En la ciudad de Éter, donde los sonidos eran susurros y las formas se desdibujaban como humo, los habitantes vivían rodeados de sombras. No eran sombras comunes, sino figuras que se deslizaban sobre las paredes, danzaban en los techos y susurraban enigmas que nadie comprendía.
Nadie, excepto él.
El Intérprete de Sombras se sentaba cada atardecer en la plaza central, observando los trazos oscuros que emergían con el sol poniente. Con un gesto de su mano, ordenaba las formas y, con palabras que parecían brotar del aire mismo, traducía lo que las sombras querían decir.
Una noche, una mujer se acercó. Sus ojos estaban llenos de preguntas.
—Dime, Intérprete, ¿qué significa esta sombra? —señaló una figura alargada y temblorosa que reptaba sobre la fuente.
El Intérprete la miró fijamente.
—Es un recuerdo —susurró—. Alguien que has olvidado, pero que aún te busca.
La mujer tembló. Su mente se llenó de imágenes difusas, rostros que alguna vez conoció y que el tiempo había desdibujado.
Un anciano se adelantó, señalando una sombra que se retorcía como una espiral.
—¿Y esta?
El Intérprete cerró los ojos.
—Es una elección que no hiciste. Un camino que se perdió en la bruma del destino.
Las sombras comenzaron a agitarse. Murmuraban con más fuerza, como si al ser comprendidas, dejaran de ser solo manchas en el mundo y cobraran vida propia.

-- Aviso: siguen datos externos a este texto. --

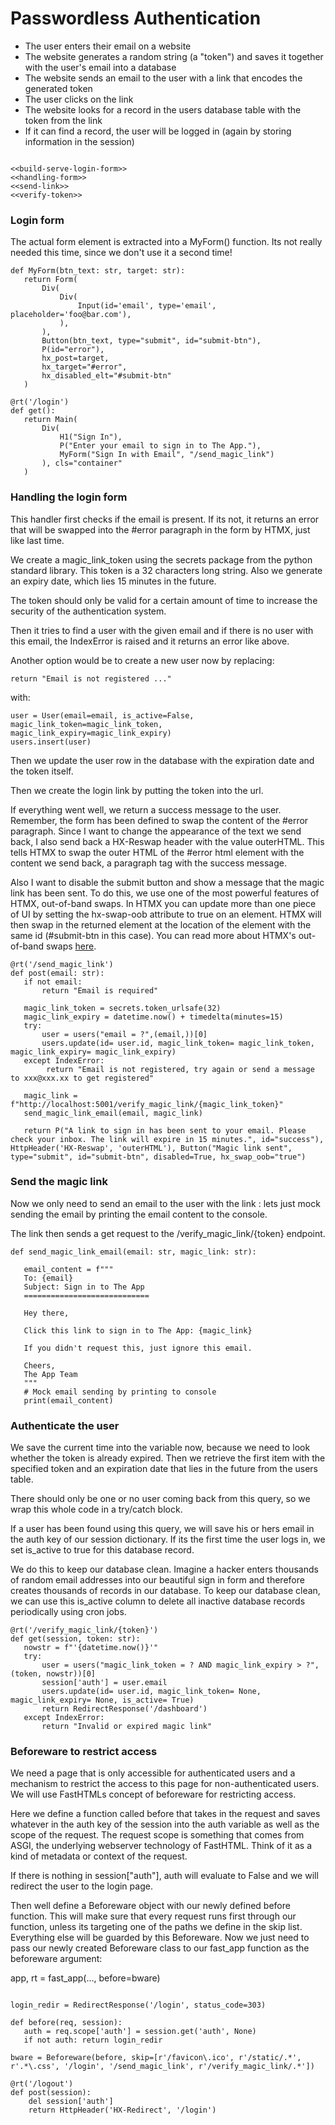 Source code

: # Passwordless Authentication

- The user enters their email on a website
- The website generates a random string (a "token") and saves it together with the user's email into a database
- The website sends an email to the user with a link that encodes the generated token
- The user clicks on the link
- The website looks for a record in the users database table with the token from the link
- If it can find a record, the user will be logged in (again by storing information in the session)

``` {.python #authenticate}

<<build-serve-login-form>>
<<handling-form>>
<<send-link>>
<<verify-token>>
```

### Login form

The actual form element is extracted into a MyForm() function. Its not really needed this time, since we don't use it a second time!

``` {.python #build-serve-login-form}
def MyForm(btn_text: str, target: str):
   return Form(
       Div(
           Div(
               Input(id='email', type='email', placeholder='foo@bar.com'),
           ),
       ),
       Button(btn_text, type="submit", id="submit-btn"),
       P(id="error"),
       hx_post=target,
       hx_target="#error",
       hx_disabled_elt="#submit-btn"
   )

@rt('/login')
def get():   
   return Main(
       Div(
           H1("Sign In"),
           P("Enter your email to sign in to The App."),
           MyForm("Sign In with Email", "/send_magic_link")
       ), cls="container"
   )
```

### Handling the login form

This handler first checks if the email is present. If its not, it returns an error that will be swapped into the #error paragraph in the form by HTMX, just like last time.

We create a magic_link_token using the secrets package from the python standard library. This token is a 32 characters long string. Also we generate an expiry date, which lies 15 minutes in the future.

The token should only be valid for a certain amount of time to increase the security of the authentication system.

Then it tries to find a user with the given email and if there is no user with this email, the IndexError is raised and it returns an error like above.

Another option would be to create a new user now by replacing:

```
return "Email is not registered ..."
```

with:

```
user = User(email=email, is_active=False, magic_link_token=magic_link_token, magic_link_expiry=magic_link_expiry)
users.insert(user)
```

Then we update the user row in the database with the expiration date and the token itself.

Then we create the login link by putting the token into the url.

If everything went well, we return a success message to the user. Remember, the form has been defined to swap the content of the #error paragraph. Since I want to change the appearance of the text we send back, I also send back a HX-Reswap header with the value outerHTML. This tells HTMX to swap the outer HTML of the #error html element with the content we send back, a paragraph tag with the success message.

Also I want to disable the submit button and show a message that the magic link has been sent. To do this, we use one of the most powerful features of HTMX, out-of-band swaps. In HTMX you can update more than one piece of UI by setting the hx-swap-oob attribute to true on an element. HTMX will then swap in the returned element at the location of the element with the same id (#submit-btn in this case). You can read more about HTMX's out-of-band swaps [here](https://htmx.org/docs/#oob_swaps).

``` {.python #handling-form}
@rt('/send_magic_link')
def post(email: str):
   if not email:
       return "Email is required"

   magic_link_token = secrets.token_urlsafe(32)
   magic_link_expiry = datetime.now() + timedelta(minutes=15)
   try:
       user = users("email = ?",(email,))[0]
       users.update(id= user.id, magic_link_token= magic_link_token, magic_link_expiry= magic_link_expiry)
   except IndexError:
        return "Email is not registered, try again or send a message to xxx@xxx.xx to get registered"

   magic_link = f"http://localhost:5001/verify_magic_link/{magic_link_token}"
   send_magic_link_email(email, magic_link)

   return P("A link to sign in has been sent to your email. Please check your inbox. The link will expire in 15 minutes.", id="success"), HttpHeader('HX-Reswap', 'outerHTML'), Button("Magic link sent", type="submit", id="submit-btn", disabled=True, hx_swap_oob="true")
```

### Send the magic link

Now we only need to send an email to the user with the link : lets just mock sending the email by printing the email content to the console.

The link then sends a get request to the /verify_magic_link/{token} endpoint.

``` {.python #send-link}
def send_magic_link_email(email: str, magic_link: str):

   email_content = f"""
   To: {email}
   Subject: Sign in to The App
   ============================

   Hey there,

   Click this link to sign in to The App: {magic_link}

   If you didn't request this, just ignore this email.

   Cheers,
   The App Team
   """
   # Mock email sending by printing to console
   print(email_content)
```

### Authenticate the user

We save the current time into the variable now, because we need to look whether the token is already expired. Then we retrieve the first item with the specified token and an expiration date that lies in the future from the users table.

There should only be one or no user coming back from this query, so we wrap this whole code in a try/catch block.

If a user has been found using this query, we will save his or hers email in the auth key of our session dictionary. If its the first time the user logs in, we set is_active to true for this database record.

We do this to keep our database clean. Imagine a hacker enters thousands of random email addresses into our beautiful sign in form and therefore creates thousands of records in our database. To keep our database clean, we can use this is_active column to delete all inactive database records periodically using cron jobs.

``` {.python #verify-token}
@rt('/verify_magic_link/{token}')
def get(session, token: str):
   nowstr = f"'{datetime.now()}'"
   try:
       user = users("magic_link_token = ? AND magic_link_expiry > ?", (token, nowstr))[0]
       session['auth'] = user.email
       users.update(id= user.id, magic_link_token= None, magic_link_expiry= None, is_active= True)
       return RedirectResponse('/dashboard')
   except IndexError:
       return "Invalid or expired magic link"
```

### Beforeware to restrict access

We need a page that is only accessible for authenticated users and a mechanism to restrict the access to this page for non-authenticated users. We will use FastHTMLs concept of beforeware for restricting access.

Here we define a function called before that takes in the request and saves whatever in the auth key of the session into the auth variable as well as the scope of the request. The request scope is something that comes from ASGI, the underlying webserver technology of FastHTML. Think of it as a kind of metadata or context of the request.

If there is nothing in session["auth"], auth will evaluate to False and we will redirect the user to the login page.

Then well define a Beforeware object with our newly defined before function. This will make sure that every request runs first through our function, unless its targeting one of the paths we define in the skip list. Everything else will be guarded by this Beforeware. Now we just need to pass our newly created Beforeware class to our fast_app function as the beforeware argument:

app, rt = fast_app(..., before=bware)

``` {.python #auth-beforeware}

login_redir = RedirectResponse('/login', status_code=303)

def before(req, session):
   auth = req.scope['auth'] = session.get('auth', None)
   if not auth: return login_redir

bware = Beforeware(before, skip=[r'/favicon\.ico', r'/static/.*', r'.*\.css', '/login', '/send_magic_link', r'/verify_magic_link/.*'])
```

``` {.python #logout}
@rt('/logout')
def post(session):
    del session['auth']
    return HttpHeader('HX-Redirect', '/login')
```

Pero una sombra, oscura como la medianoche, se deslizó hasta los pies del Intérprete. No tenía forma, no tenía voz. Era un abismo de tinta que absorbía la luz.
El Intérprete palideció. Por primera vez, no pudo traducir.
La sombra se elevó, envolviéndolo. El pueblo lo vio desvanecerse, absorbido en su propia incapacidad de interpretar lo incomprensible.
Desde aquella noche, nadie más pudo leer las sombras. Permanecieron en silencio, susurrando significados que jamás serían comprendidos.